Work to be completed: Your job is to write out each record exactly, leaving none out.
☆ ☆ ☆ ☆ ☆ ☆ ☆
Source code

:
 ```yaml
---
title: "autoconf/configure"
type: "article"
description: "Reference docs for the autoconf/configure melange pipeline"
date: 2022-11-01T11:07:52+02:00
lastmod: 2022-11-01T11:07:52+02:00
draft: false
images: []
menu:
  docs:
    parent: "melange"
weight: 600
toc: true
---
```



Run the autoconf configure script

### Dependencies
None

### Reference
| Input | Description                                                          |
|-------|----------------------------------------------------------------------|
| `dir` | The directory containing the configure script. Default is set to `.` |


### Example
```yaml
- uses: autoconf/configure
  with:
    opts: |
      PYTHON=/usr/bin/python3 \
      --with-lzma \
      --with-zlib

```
☆ ☆ ☆ ☆ ☆ ☆ ☆
Solution:
Source code

:
 ```yaml
---
title: "autoconf/configure"
type: "article"
description: "Reference docs for the autoconf/configure melange pipeline"
date: 2022-11-01T11:07:52+02:00
lastmod: 2022-11-01T11:07:52+02:00
draft: false
images: []
menu:
  docs:
    parent: "melange"
weight: 600
toc: true
---
```



Run the autoconf configure script

### Dependencies
None

### Reference
| Input | Description                                                          |
|-------|----------------------------------------------------------------------|
| `dir` | The directory containing the configure script. Default is set to `.` |


### Example
```yaml
- uses: autoconf/configure
  with:
    opts: |
      PYTHON=/usr/bin/python3 \
      --with-lzma \
      --with-zlib

```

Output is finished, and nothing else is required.